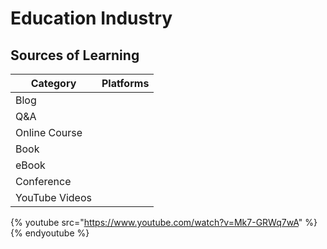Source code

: # Education Industry

## Sources of Learning
| Category | Platforms |
| --- | --- |
| Blog |
| Q&A |
| Online Course |
| Book |
| eBook |
| Conference |
| YouTube Videos |


{% youtube src="https://www.youtube.com/watch?v=Mk7-GRWq7wA" %}{% endyoutube %}
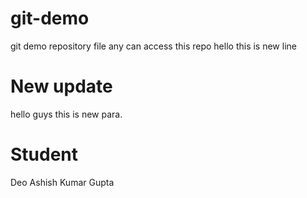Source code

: # git-demo
git demo repository file any can access this repo
hello this is new line

# New update
hello guys this is new para.

# Student 
Deo Ashish Kumar Gupta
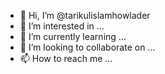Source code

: - 👋 Hi, I’m @tarikulislamhowlader
- 👀 I’m interested in ...
- 🌱 I’m currently learning ...
- 💞️ I’m looking to collaborate on ...
- 📫 How to reach me ...

<!---
tarikulislamhowlader/tarikulislamhowlader is a ✨ special ✨ repository because its `README.md` (this file) appears on your GitHub profile.
You can click the Preview link to take a look at your changes.
--->
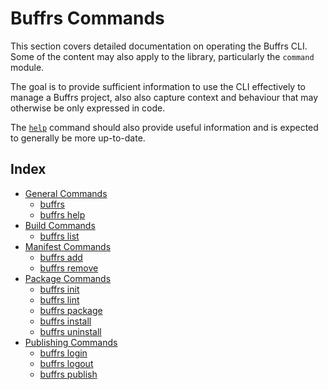 # Buffrs Commands

This section covers detailed documentation on operating the Buffrs CLI. Some of
the content may also apply to the library, particularly the `command` module.

The goal is to provide sufficient information to use the CLI effectively to
manage a Buffrs project, also also capture context and behaviour that may
otherwise be only expressed in code.

The [`help`](buffrs-help.md) command should also provide useful information and is expected to
generally be more up-to-date.

## Index

* [General Commands](general-commands.md)
    * [buffrs](buffrs.md)
    * [buffrs help](buffrs-help.md)
* [Build Commands](build-commands.md)
    * [buffrs list](buffrs-list.md)
* [Manifest Commands](manifest-commands.md)
    * [buffrs add](buffrs-add.md)
    * [buffrs remove](buffrs-remove.md)
* [Package Commands](package-commands.md)
    * [buffrs init](buffrs-init.md)
    * [buffrs lint](buffrs-lint.md)
    * [buffrs package](buffrs-package.md)
    * [buffrs install](buffrs-install.md)
    * [buffrs uninstall](buffrs-uninstall.md)
* [Publishing Commands](publishing-commands.md)
    * [buffrs login](buffrs-login.md)
    * [buffrs logout](buffrs-logout.md)
    * [buffrs publish](buffrs-publish.md)
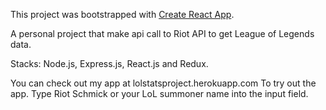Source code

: This project was bootstrapped with [Create React App](https://github.com/facebookincubator/create-react-app).

A personal project that make api call to Riot API to get League of Legends data.

Stacks:
Node.js, Express.js, React.js and Redux.

You can check out my app at lolstatsproject.herokuapp.com
To try out the app. Type Riot Schmick or your LoL summoner name into the input field.
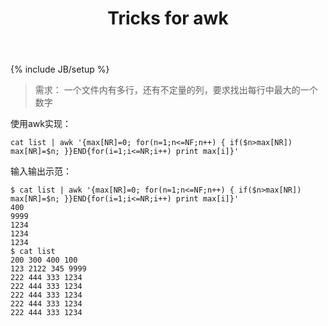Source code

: ﻿---
layout: post
title: "Tricks for awk"
description: ""
category: ["Tools"]
---
{% include JB/setup %}

> 需求：
> 一个文件内有多行，还有不定量的列，要求找出每行中最大的一个数字

使用awk实现：

    cat list | awk '{max[NR]=0; for(n=1;n<=NF;n++) { if($n>max[NR]) max[NR]=$n; }}END{for(i=1;i<=NR;i++) print max[i]}'

输入输出示范：

    $ cat list | awk '{max[NR]=0; for(n=1;n<=NF;n++) { if($n>max[NR]) max[NR]=$n; }}END{for(i=1;i<=NR;i++) print max[i]}'
    400
    9999
    1234
    1234
    1234
    $ cat list
    200 300 400 100
    123 2122 345 9999
    222 444 333 1234
    222 444 333 1234
    222 444 333 1234
    222 444 333 1234
    222 444 333 1234
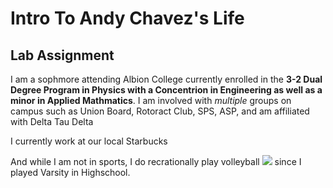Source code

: 
<h1><b>Intro To Andy Chavez's Life</b></h1>
<h2>Lab Assignment</h2>
<p>I am a sophmore attending Albion College currently enrolled in the <b>3-2 Dual Degree Program in Physics with a Concentrion in Engineering as well as a minor in Applied Mathmatics</b>. I am involved with <i>multiple</i> groups on campus such as Union Board, Rotoract Club, SPS, ASP, and am affiliated with Delta Tau Delta</p>
<p>I currently work at our local Starbucks</p>
<p>And while I am not in sports, I do recrationally play volleyball
<img src=https://github.com/user-attachments/assets/08c9ee97-a5a7-4106-b2f6-d2d9d3f945ad>
since I played Varsity in Highschool.<p>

========

PROBLEM - From start to finish, output the listing exactly, but omit its pictures.

REPLY TO THE EXERCISE -
Source code

: # Education Industry

## Sources of Learning
| Category | Platforms |
| --- | --- |
| Blog |
| Q&A |
| Online Course |
| Book |
| eBook |
| Conference |
| YouTube Videos |


{% youtube src="https://www.youtube.com/watch?v=Mk7-GRWq7wA" %}{% endyoutube %}
Source code

: # git-demo
git demo repository file any can access this repo
hello this is new line

# New update
hello guys this is new para.

# Student 
Deo Ashish Kumar Gupta
Source code

: - 👋 Hi, I’m @tarikulislamhowlader
- 👀 I’m interested in ...
- 🌱 I’m currently learning ...
- 💞️ I’m looking to collaborate on ...
- 📫 How to reach me ...

<!---
tarikulislamhowlader/tarikulislamhowlader is a ✨ special ✨ repository because its `README.md` (this file) appears on your GitHub profile.
You can click the Preview link to take a look at your changes.
--->
 # Buffrs Commands

This section covers detailed documentation on operating the Buffrs CLI. Some of
the content may also apply to the library, particularly the `command` module.

The goal is to provide sufficient information to use the CLI effectively to
manage a Buffrs project, also also capture context and behaviour that may
otherwise be only expressed in code.

The [`help`](buffrs-help.md) command should also provide useful information and is expected to
generally be more up-to-date.

## Index

* [General Commands](general-commands.md)
    * [buffrs](buffrs.md)
    * [buffrs help](buffrs-help.md)
* [Build Commands](build-commands.md)
    * [buffrs list](buffrs-list.md)
* [Manifest Commands](manifest-commands.md)
    * [buffrs add](buffrs-add.md)
    * [buffrs remove](buffrs-remove.md)
* [Package Commands](package-commands.md)
    * [buffrs init](buffrs-init.md)
    * [buffrs lint](buffrs-lint.md)
    * [buffrs package](buffrs-package.md)
    * [buffrs install](buffrs-install.md)
    * [buffrs uninstall](buffrs-uninstall.md)
* [Publishing Commands](publishing-commands.md)
    * [buffrs login](buffrs-login.md)
    * [buffrs logout](buffrs-logout.md)
    * [buffrs publish](buffrs-publish.md)
Source code

: This project was bootstrapped with [Create React App](https://github.com/facebookincubator/create-react-app).

A personal project that make api call to Riot API to get League of Legends data.

Stacks:
Node.js, Express.js, React.js and Redux.

You can check out my app at lolstatsproject.herokuapp.com
To try out the app. Type Riot Schmick or your LoL summoner name into the input field.
Source code

: ﻿---
layout: post
title: "Tricks for awk"
description: ""
category: ["Tools"]
---
{% include JB/setup %}

> 需求：
> 一个文件内有多行，还有不定量的列，要求找出每行中最大的一个数字

使用awk实现：

    cat list | awk '{max[NR]=0; for(n=1;n<=NF;n++) { if($n>max[NR]) max[NR]=$n; }}END{for(i=1;i<=NR;i++) print max[i]}'

输入输出示范：

    $ cat list | awk '{max[NR]=0; for(n=1;n<=NF;n++) { if($n>max[NR]) max[NR]=$n; }}END{for(i=1;i<=NR;i++) print max[i]}'
    400
    9999
    1234
    1234
    1234
    $ cat list
    200 300 400 100
    123 2122 345 9999
    222 444 333 1234
    222 444 333 1234
    222 444 333 1234
    222 444 333 1234
    222 444 333 1234
Source code

: 
<h1><b>Intro To Andy Chavez's Life</b></h1>
<h2>Lab Assignment</h2>
<p>I am a sophmore attending Albion College currently enrolled in the <b>3-2 Dual Degree Program in Physics with a Concentrion in Engineering as well as a minor in Applied Mathmatics</b>. I am involved with <i>multiple</i> groups on campus such as Union Board, Rotoract Club, SPS, ASP, and am affiliated with Delta Tau Delta</p>
<p>I currently work at our local Starbucks</p>
<p>And while I am not in sports, I do recrationally play volleyball
<img src=https://github.com/user-attachments/assets/08c9ee97-a5a7-4106-b2f6-d2d9d3f945ad>
since I played Varsity in Highschool.<p>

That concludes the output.